*Work order*:
Reproduce the listing verbatim through the line with "Az fog lefutni".

*Data listing*:

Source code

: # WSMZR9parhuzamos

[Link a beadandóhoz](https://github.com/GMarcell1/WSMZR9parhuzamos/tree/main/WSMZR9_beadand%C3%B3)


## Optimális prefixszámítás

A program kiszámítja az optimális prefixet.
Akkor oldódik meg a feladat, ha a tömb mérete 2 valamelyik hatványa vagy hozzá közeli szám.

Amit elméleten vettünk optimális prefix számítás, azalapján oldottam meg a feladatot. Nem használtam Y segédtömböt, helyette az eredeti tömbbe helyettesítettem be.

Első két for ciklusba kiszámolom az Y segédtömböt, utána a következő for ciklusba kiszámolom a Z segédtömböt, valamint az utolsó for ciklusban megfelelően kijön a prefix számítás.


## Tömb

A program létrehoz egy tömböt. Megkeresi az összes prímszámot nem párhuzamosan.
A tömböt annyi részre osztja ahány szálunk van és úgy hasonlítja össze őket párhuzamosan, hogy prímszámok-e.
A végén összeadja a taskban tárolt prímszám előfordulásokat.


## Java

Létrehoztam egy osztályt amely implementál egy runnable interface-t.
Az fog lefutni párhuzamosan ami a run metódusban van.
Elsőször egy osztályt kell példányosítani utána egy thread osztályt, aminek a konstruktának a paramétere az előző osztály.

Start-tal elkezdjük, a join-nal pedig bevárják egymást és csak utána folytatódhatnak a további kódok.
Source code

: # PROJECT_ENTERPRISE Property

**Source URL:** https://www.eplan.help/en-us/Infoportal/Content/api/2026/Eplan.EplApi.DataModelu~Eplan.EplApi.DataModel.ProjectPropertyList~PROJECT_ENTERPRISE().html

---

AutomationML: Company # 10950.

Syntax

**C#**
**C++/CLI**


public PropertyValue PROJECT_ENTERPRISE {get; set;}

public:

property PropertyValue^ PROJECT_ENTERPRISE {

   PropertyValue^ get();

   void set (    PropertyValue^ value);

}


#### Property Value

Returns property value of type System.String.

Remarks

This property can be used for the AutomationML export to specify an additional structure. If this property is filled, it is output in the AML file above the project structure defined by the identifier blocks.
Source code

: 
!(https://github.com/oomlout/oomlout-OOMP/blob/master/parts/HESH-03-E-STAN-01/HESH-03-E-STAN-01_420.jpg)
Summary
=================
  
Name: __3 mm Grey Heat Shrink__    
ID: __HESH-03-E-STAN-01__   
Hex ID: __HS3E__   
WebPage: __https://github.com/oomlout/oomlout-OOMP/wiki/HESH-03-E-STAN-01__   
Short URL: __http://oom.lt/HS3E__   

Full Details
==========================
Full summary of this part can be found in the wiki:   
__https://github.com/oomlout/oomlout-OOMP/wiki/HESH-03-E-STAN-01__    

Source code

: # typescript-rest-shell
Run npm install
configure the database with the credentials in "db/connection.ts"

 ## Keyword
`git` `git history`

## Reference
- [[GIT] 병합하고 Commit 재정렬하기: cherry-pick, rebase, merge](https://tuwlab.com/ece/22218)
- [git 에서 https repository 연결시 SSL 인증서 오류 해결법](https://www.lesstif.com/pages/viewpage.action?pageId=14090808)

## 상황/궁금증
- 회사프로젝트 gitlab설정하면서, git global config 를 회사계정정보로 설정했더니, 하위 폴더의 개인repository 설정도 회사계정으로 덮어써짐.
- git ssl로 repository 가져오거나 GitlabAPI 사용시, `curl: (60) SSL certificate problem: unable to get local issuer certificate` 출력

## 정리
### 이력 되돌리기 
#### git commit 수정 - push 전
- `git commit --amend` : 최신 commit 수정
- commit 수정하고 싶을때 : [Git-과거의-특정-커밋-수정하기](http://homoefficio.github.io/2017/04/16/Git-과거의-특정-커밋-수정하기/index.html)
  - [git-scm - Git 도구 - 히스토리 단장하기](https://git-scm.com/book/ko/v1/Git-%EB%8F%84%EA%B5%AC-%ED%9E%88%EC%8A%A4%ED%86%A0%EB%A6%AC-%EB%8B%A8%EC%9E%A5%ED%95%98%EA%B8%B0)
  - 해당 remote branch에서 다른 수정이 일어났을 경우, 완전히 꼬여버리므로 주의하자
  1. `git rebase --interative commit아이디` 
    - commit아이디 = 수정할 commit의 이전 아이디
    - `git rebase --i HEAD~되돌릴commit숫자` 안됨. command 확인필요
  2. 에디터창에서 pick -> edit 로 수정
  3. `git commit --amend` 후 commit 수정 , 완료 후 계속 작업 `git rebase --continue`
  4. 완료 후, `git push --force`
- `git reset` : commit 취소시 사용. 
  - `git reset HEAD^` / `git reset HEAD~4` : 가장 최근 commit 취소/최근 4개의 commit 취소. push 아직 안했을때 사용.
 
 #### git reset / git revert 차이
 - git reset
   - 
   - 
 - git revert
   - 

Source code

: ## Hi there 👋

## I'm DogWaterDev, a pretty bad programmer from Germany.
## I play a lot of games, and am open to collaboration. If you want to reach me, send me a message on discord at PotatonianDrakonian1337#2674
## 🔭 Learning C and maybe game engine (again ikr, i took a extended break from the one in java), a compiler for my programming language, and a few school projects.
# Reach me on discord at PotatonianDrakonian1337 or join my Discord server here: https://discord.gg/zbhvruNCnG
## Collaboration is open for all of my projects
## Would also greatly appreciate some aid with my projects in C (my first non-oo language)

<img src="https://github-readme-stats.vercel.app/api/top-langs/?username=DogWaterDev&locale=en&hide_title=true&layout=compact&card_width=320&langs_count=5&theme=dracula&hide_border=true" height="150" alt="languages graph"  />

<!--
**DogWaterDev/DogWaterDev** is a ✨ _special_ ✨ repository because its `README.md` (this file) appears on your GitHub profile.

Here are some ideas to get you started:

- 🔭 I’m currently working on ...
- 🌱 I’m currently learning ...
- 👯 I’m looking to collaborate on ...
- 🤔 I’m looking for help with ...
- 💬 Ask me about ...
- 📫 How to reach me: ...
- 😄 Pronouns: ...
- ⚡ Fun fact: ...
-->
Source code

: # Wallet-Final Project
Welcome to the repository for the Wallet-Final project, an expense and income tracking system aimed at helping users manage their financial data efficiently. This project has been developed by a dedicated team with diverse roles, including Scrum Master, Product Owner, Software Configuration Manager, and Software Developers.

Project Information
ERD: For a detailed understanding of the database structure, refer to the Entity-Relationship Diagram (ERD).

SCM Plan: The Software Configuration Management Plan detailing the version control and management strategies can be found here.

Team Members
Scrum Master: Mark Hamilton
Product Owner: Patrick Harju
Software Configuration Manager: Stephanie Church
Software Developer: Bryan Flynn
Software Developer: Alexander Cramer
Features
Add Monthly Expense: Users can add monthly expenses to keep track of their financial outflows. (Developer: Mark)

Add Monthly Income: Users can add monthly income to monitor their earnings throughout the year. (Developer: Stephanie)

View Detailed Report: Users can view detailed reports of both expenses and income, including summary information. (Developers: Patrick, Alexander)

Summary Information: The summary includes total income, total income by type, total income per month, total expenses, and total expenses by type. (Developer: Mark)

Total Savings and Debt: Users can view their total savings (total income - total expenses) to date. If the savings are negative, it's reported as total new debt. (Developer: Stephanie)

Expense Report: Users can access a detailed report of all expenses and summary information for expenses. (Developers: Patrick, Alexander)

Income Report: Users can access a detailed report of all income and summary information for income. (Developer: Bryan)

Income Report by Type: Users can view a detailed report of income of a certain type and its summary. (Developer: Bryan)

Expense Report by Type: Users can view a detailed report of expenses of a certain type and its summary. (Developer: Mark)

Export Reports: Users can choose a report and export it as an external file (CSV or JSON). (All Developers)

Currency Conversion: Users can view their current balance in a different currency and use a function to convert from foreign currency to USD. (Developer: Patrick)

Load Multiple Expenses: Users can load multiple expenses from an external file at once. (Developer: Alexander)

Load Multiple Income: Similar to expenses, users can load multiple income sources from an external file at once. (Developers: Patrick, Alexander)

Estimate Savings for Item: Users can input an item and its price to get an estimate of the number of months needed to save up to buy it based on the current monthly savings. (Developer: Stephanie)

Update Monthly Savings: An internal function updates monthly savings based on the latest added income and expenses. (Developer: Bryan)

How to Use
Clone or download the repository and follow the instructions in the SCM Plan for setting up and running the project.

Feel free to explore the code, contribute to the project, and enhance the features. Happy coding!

*Output for this exercise*:
Source code

: # WSMZR9parhuzamos

[Link a beadandóhoz](https://github.com/GMarcell1/WSMZR9parhuzamos/tree/main/WSMZR9_beadand%C3%B3)


## Optimális prefixszámítás

A program kiszámítja az optimális prefixet.
Akkor oldódik meg a feladat, ha a tömb mérete 2 valamelyik hatványa vagy hozzá közeli szám.

Amit elméleten vettünk optimális prefix számítás, azalapján oldottam meg a feladatot. Nem használtam Y segédtömböt, helyette az eredeti tömbbe helyettesítettem be.

Első két for ciklusba kiszámolom az Y segédtömböt, utána a következő for ciklusba kiszámolom a Z segédtömböt, valamint az utolsó for ciklusban megfelelően kijön a prefix számítás.


## Tömb

A program létrehoz egy tömböt. Megkeresi az összes prímszámot nem párhuzamosan.
A tömböt annyi részre osztja ahány szálunk van és úgy hasonlítja össze őket párhuzamosan, hogy prímszámok-e.
A végén összeadja a taskban tárolt prímszám előfordulásokat.


## Java

Létrehoztam egy osztályt amely implementál egy runnable interface-t.
Az fog lefutni párhuzamosan ami a run metódusban van.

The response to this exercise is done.